──────── DATA

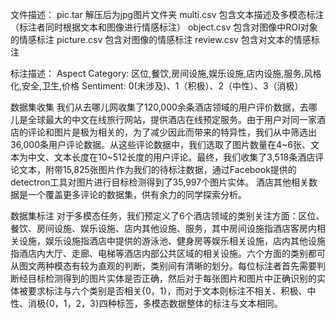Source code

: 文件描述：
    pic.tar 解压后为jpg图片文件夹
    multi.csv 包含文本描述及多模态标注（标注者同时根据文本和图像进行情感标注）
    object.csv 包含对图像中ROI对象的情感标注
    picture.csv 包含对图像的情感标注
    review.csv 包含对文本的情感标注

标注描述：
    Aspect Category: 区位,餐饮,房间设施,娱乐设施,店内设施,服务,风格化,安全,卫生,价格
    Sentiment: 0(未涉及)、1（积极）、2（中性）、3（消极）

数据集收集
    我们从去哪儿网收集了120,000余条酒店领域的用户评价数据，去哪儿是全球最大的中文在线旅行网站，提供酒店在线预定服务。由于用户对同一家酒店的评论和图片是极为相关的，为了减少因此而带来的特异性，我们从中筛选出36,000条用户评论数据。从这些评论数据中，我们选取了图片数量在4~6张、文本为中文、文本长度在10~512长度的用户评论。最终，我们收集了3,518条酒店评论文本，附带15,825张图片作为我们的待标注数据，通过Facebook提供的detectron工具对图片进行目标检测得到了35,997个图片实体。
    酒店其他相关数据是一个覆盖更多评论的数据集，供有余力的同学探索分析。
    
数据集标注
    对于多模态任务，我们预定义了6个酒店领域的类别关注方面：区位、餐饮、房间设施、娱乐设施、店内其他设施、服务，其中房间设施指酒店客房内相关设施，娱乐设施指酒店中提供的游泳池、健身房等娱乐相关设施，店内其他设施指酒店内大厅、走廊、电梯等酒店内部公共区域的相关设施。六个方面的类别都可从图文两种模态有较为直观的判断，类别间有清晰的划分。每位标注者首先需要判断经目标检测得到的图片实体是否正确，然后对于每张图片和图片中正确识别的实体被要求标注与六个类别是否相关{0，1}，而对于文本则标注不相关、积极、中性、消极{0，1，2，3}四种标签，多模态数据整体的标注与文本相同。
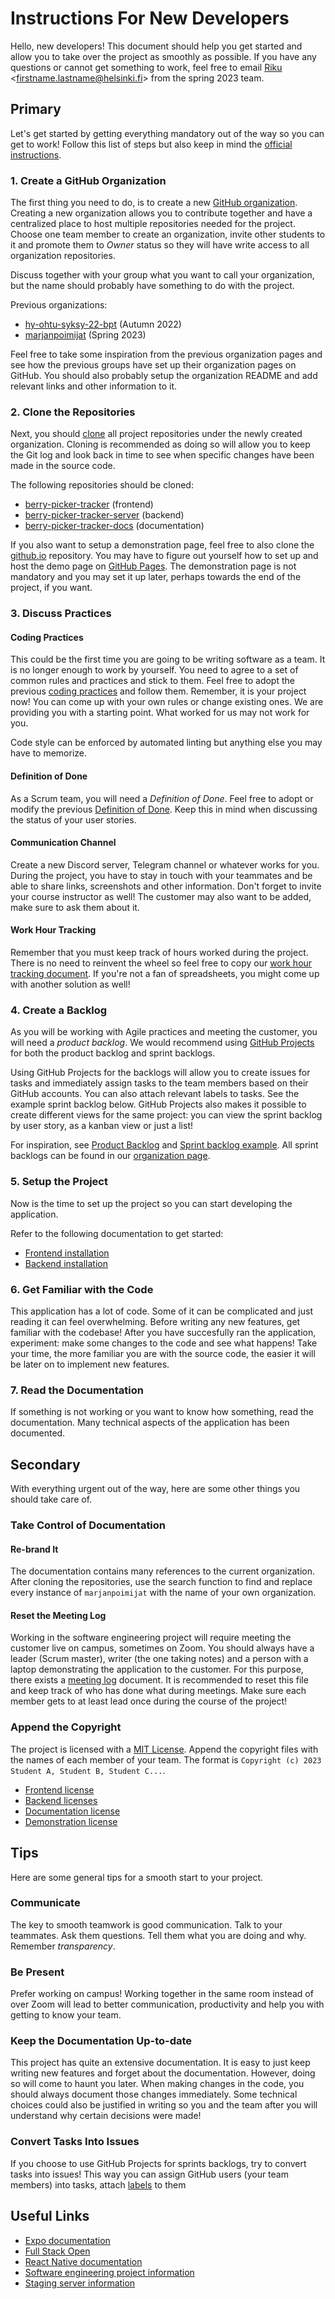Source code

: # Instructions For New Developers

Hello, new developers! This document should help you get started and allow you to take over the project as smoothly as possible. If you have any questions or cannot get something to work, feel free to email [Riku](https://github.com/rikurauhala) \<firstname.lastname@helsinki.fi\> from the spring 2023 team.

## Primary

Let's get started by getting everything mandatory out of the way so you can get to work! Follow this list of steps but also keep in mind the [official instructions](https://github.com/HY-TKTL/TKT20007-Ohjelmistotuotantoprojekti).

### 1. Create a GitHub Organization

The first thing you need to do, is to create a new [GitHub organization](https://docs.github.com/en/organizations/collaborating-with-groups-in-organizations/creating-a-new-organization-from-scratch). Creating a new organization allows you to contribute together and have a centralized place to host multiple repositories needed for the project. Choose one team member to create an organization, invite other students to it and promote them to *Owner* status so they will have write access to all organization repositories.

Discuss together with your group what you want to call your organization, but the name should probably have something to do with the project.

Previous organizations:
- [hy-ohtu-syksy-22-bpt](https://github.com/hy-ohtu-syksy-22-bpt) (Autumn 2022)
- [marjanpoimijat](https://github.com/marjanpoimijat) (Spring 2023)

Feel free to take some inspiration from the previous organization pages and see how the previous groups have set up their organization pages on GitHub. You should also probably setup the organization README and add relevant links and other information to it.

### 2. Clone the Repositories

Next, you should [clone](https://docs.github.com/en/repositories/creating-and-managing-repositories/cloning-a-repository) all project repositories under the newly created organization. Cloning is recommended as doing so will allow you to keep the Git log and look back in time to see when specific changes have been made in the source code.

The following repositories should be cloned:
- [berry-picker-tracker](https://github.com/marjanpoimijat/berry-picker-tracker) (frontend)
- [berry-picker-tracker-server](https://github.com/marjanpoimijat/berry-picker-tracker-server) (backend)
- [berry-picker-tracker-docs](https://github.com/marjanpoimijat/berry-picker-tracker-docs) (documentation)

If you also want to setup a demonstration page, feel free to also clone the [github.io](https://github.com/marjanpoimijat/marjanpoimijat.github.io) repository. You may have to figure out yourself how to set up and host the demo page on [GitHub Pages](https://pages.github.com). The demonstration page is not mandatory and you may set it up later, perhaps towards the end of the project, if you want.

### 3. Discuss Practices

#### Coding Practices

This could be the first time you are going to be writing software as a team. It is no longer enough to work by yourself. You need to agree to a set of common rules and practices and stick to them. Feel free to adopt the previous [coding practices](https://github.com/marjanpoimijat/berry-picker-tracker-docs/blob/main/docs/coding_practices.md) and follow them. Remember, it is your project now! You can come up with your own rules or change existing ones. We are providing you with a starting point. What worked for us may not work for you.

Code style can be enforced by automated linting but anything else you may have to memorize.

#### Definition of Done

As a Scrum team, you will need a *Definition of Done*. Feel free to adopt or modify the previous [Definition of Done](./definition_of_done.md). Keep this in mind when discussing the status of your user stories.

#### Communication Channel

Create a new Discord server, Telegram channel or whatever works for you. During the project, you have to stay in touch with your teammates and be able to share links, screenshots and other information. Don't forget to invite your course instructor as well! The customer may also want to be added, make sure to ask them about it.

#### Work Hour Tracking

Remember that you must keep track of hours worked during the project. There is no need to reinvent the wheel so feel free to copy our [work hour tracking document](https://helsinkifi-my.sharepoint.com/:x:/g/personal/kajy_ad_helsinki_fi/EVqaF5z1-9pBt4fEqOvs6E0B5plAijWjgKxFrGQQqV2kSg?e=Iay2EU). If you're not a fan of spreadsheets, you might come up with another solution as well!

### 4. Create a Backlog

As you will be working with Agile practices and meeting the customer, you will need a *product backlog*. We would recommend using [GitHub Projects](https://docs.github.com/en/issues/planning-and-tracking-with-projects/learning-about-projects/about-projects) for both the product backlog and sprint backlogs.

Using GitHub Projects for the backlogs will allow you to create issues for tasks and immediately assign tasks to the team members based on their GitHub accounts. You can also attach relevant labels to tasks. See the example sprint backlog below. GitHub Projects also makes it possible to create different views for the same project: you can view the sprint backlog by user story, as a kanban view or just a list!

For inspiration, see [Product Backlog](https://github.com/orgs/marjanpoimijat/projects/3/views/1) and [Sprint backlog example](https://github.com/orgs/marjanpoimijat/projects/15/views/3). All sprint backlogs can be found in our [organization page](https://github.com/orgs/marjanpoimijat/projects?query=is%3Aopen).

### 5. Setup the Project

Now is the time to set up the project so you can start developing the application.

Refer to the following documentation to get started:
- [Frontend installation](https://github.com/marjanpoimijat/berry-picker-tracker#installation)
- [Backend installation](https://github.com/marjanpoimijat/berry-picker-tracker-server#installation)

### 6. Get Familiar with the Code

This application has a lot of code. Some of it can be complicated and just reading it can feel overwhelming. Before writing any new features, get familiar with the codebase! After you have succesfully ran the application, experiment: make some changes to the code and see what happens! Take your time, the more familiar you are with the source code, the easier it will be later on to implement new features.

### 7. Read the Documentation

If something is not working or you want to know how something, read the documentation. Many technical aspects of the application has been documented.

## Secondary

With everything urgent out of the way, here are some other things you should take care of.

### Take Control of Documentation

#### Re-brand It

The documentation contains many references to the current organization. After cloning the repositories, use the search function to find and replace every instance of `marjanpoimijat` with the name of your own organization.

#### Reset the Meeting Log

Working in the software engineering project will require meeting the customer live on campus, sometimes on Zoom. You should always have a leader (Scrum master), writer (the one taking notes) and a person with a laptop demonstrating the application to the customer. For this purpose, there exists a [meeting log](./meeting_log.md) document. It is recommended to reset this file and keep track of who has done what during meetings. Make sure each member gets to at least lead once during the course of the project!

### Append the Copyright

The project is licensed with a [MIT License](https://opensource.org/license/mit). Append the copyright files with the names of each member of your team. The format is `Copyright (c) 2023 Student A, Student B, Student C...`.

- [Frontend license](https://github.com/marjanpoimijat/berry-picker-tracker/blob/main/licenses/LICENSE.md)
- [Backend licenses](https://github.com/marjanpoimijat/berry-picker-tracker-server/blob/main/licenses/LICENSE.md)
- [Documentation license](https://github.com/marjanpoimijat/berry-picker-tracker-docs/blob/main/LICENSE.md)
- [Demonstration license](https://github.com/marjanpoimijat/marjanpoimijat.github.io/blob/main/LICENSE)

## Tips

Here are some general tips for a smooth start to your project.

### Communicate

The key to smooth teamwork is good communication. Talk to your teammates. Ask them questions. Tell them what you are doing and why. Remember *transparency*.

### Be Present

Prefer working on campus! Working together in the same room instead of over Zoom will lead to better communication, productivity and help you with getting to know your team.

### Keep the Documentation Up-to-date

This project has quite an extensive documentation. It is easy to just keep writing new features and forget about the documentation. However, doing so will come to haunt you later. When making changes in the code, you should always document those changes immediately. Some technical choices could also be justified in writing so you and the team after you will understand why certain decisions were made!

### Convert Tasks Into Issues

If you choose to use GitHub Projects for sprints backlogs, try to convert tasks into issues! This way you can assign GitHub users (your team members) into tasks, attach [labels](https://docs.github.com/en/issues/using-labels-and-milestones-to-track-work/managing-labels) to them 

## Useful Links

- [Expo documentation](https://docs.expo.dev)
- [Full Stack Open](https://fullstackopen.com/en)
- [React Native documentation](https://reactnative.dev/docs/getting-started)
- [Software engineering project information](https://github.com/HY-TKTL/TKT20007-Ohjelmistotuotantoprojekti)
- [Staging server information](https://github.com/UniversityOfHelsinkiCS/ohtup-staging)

────────────────

• [TASK DETAILS]
Repeat, character for character, the lines of the material above from the line with "For New Developers" through the line with "### 1. Create a GitHub Organization".

• [RESPONSE TO THE EXERCISE]
: # Instructions For New Developers

Hello, new developers! This document should help you get started and allow you to take over the project as smoothly as possible. If you have any questions or cannot get something to work, feel free to email [Riku](https://github.com/rikurauhala) \<firstname.lastname@helsinki.fi\> from the spring 2023 team.

## Primary

Let's get started by getting everything mandatory out of the way so you can get to work! Follow this list of steps but also keep in mind the [official instructions](https://github.com/HY-TKTL/TKT20007-Ohjelmistotuotantoprojekti).

### 1. Create a GitHub Organization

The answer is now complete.